Many dependent visa applications fail not because the salary is “too low,” but because applicants misunderstand how Immigration calculates financial ability.

Below are realistic income calculation examples based on approved and rejected cases. These show how salary, rent, taxes, and household size interact in Immigration’s decision-making.


How Immigration “Calculates” Income (Conceptually)

Immigration

Immigration does not use a public formula, but in practice they evaluate:

Annual Gross Income
- Taxes & Social Insurance
- Fixed Living Costs (mainly rent)
- Remaining Support Capacity

The key question is:

“Is the remaining income enough to support another person consistently?”

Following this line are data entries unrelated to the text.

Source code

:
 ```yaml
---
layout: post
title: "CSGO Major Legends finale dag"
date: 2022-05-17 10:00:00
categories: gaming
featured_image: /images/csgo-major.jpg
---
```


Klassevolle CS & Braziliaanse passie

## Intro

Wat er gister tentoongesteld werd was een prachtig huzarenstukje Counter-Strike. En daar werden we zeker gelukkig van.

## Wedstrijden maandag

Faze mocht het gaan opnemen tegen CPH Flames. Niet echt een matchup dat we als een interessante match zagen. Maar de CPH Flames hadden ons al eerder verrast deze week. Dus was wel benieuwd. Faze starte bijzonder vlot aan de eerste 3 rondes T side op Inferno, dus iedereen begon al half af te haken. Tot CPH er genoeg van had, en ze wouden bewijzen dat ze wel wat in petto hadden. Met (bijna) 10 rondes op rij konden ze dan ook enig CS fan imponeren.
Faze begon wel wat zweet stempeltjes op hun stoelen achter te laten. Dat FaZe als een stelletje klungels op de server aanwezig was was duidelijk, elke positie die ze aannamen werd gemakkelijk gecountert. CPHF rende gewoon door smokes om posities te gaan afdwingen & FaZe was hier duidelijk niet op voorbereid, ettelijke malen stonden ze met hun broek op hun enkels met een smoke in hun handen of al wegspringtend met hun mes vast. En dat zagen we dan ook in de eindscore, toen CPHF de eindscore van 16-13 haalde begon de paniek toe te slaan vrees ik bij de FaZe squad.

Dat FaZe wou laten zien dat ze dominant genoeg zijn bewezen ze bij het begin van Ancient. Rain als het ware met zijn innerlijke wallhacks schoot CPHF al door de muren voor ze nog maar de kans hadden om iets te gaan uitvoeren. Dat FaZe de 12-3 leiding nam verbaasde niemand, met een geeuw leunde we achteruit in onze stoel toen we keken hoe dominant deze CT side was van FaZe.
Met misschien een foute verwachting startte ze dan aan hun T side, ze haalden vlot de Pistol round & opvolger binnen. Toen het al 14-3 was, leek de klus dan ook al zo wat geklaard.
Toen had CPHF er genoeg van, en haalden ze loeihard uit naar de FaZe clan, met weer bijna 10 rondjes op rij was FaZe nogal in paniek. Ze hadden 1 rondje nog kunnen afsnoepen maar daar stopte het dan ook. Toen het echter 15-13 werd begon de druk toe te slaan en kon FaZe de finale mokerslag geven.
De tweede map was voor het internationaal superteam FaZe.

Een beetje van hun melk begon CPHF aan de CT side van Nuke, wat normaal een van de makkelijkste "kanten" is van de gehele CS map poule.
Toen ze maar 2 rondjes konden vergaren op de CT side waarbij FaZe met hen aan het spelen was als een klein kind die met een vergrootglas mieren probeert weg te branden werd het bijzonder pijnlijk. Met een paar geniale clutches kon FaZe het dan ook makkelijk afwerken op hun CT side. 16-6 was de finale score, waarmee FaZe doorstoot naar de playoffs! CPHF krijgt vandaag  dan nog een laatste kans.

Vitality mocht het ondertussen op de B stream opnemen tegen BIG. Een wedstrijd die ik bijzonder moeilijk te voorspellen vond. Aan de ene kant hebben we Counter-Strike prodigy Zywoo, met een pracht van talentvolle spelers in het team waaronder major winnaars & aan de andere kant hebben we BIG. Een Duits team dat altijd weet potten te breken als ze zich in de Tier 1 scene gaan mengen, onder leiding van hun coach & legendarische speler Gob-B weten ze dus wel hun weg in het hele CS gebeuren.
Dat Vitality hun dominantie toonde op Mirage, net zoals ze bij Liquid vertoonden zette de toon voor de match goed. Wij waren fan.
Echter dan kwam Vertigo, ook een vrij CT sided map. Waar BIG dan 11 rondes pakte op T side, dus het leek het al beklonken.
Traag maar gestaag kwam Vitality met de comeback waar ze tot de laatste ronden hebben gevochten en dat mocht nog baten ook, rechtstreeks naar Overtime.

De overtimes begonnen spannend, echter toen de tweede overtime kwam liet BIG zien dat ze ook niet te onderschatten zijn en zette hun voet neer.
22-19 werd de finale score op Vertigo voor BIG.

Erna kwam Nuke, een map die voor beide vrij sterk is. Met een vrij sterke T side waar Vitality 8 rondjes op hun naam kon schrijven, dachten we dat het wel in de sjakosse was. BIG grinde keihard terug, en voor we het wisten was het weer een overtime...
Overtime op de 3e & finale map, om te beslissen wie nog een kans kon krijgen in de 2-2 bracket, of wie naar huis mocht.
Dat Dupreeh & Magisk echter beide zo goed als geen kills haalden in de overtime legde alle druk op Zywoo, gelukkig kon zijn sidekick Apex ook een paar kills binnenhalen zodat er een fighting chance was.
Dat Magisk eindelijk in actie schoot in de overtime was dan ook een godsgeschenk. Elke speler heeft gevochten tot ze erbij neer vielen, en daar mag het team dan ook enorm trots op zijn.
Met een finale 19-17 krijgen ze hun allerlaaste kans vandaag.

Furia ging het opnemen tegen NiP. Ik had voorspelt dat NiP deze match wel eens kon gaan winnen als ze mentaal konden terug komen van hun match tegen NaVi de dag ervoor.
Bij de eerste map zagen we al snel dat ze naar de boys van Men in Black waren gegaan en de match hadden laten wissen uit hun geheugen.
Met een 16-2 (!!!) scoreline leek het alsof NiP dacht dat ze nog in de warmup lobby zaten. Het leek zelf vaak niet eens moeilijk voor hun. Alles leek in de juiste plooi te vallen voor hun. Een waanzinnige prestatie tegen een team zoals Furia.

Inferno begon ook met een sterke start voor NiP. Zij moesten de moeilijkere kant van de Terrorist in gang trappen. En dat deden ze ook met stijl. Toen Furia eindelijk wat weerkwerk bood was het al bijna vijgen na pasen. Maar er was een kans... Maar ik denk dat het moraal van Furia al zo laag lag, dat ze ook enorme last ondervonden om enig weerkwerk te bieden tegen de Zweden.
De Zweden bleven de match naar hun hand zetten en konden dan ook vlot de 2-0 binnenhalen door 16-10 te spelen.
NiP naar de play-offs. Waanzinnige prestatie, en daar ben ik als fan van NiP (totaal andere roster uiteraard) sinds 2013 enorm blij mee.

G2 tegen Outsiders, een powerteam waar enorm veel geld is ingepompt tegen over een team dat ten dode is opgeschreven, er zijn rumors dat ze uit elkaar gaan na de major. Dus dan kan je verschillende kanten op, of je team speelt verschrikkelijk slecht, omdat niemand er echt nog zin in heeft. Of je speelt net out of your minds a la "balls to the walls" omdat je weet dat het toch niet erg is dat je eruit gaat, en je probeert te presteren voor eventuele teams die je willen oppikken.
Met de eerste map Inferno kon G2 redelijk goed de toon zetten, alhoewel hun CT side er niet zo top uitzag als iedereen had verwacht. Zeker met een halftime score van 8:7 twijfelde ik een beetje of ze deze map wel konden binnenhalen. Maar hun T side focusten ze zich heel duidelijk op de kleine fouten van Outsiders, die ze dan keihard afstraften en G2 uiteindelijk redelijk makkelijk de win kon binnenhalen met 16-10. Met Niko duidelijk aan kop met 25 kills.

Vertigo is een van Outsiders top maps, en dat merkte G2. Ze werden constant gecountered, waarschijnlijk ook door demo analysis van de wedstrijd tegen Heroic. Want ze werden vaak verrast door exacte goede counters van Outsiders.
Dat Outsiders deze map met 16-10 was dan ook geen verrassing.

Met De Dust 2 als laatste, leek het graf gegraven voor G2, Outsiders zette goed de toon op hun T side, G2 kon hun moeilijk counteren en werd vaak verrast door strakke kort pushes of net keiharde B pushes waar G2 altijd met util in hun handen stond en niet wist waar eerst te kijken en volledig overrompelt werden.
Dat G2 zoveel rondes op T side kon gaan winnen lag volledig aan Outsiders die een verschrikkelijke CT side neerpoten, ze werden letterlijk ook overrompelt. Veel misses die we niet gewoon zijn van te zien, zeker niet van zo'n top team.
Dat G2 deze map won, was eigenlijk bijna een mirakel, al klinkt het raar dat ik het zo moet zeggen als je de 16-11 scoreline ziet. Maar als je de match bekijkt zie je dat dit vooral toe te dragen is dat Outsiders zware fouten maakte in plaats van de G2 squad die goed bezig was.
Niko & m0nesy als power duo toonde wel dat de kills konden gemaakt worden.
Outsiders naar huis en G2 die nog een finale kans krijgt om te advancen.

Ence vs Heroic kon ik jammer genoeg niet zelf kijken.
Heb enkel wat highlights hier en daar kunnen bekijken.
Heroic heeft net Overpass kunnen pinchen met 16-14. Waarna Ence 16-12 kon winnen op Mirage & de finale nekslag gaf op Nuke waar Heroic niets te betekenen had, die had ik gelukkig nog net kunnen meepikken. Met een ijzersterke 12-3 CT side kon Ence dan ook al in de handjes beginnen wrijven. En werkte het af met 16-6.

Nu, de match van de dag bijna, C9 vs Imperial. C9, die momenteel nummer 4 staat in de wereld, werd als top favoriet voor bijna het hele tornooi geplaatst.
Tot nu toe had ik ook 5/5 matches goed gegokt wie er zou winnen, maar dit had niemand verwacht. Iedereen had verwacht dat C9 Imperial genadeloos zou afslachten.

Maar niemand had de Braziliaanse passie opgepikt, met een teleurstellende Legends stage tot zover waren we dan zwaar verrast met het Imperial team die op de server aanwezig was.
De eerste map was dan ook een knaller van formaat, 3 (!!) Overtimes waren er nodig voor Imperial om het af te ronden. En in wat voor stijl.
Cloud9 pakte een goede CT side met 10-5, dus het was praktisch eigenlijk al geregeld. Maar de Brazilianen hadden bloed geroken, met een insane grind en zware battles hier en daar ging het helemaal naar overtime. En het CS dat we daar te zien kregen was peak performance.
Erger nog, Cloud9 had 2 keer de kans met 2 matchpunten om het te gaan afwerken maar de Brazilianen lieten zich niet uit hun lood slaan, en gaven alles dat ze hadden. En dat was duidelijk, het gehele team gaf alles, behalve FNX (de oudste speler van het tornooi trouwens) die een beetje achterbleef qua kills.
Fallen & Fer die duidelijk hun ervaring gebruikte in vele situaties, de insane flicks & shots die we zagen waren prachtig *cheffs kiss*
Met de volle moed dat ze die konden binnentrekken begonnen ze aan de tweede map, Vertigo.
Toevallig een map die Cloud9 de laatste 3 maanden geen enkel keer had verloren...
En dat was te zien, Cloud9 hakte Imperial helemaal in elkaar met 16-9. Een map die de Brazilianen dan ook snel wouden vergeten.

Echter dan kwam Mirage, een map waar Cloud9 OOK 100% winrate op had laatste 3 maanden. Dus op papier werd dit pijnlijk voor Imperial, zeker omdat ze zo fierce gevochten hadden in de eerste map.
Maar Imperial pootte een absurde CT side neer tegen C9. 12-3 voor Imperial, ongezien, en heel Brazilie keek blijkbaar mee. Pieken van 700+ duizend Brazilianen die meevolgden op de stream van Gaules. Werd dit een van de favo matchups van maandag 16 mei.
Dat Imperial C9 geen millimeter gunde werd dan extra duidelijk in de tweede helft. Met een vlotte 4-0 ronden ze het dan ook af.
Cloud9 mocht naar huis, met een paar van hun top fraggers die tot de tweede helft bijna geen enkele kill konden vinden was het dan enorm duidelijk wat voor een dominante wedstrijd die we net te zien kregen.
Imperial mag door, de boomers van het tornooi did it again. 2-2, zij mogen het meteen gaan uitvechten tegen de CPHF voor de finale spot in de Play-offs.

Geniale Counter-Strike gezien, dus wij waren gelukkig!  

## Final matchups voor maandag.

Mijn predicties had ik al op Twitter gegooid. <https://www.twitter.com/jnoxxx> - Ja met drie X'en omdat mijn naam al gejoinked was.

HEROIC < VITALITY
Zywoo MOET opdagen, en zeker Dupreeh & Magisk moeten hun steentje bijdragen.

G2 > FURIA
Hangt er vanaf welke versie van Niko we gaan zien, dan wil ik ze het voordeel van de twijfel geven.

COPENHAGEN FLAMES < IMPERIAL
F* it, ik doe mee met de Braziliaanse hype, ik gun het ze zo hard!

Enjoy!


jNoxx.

Example 1: Approved Case (Single Dependent, Tokyo)

Sponsor Profile

  • Visa: Engineer

  • Location: Tokyo

  • Dependent: Spouse

  • Employment: Full-time, 3+ years

Income & Expenses

Item

Amount

Annual gross income

¥4,000,000

Estimated taxes & insurance

−¥700,000

Annual rent (¥90,000/month)

−¥1,080,000

Remaining income

¥2,220,000

Result: ✅ Approved

Why it passed

  • Stable long-term employment

  • Reasonable rent for Tokyo

  • Clear margin after expenses


Example 2: Borderline but Approved (Regional City)

Borderline

Sponsor Profile

  • Location: Fukuoka

  • Dependent: Spouse

  • Employment: Full-time, 1.5 years

Income & Expenses

Item

Amount

Annual gross income

¥3,200,000

Taxes & insurance

−¥550,000

Rent (¥60,000/month)

−¥720,000

Remaining income

¥1,930,000

Result: ⚠️ Approved (Shorter Period)

Why it passed

  • Low rent

  • Regional cost of living

  • Clean tax records

Outcome

  • Visa approved for 1 year only


Example 3: Rejected Case (Tokyo, High Rent)

Rejected

Sponsor Profile

  • Location: Tokyo

  • Dependent: Spouse

  • Employment: Contract (1 year)

Income & Expenses

Item

Amount

Annual gross income

¥3,500,000

Taxes & insurance

−¥650,000

Rent (¥130,000/month)

−¥1,560,000

Remaining income

¥1,290,000

Result: ❌ Rejected

Main rejection reasons

  • High rent

  • Short employment history

  • Limited remaining income


Example 4: Two Dependents (Spouse + Child)

wife with child

Sponsor Profile

  • Location: Yokohama

  • Dependents: Spouse + Child

  • Employment: Full-time, 5 years

Income & Expenses

Item

Amount

Annual gross income

¥5,200,000

Taxes & insurance

−¥900,000

Rent (¥100,000/month)

−¥1,200,000

Remaining income

¥3,100,000

Result: ✅ Approved

Why

  • Strong income-to-dependent ratio

  • Stable employer

  • Clear long-term household plan


Example 5: Same Salary, Different Outcome

Outcome

Case A (Approved)

  • Salary: ¥3.4M

  • Rent: ¥65,000

  • City: Sendai

  • Job: Permanent

Case B (Rejected)

  • Salary: ¥3.4M

  • Rent: ¥110,000

  • City: Tokyo

  • Job: Contract

📌 Salary alone is not decisive. Context matters.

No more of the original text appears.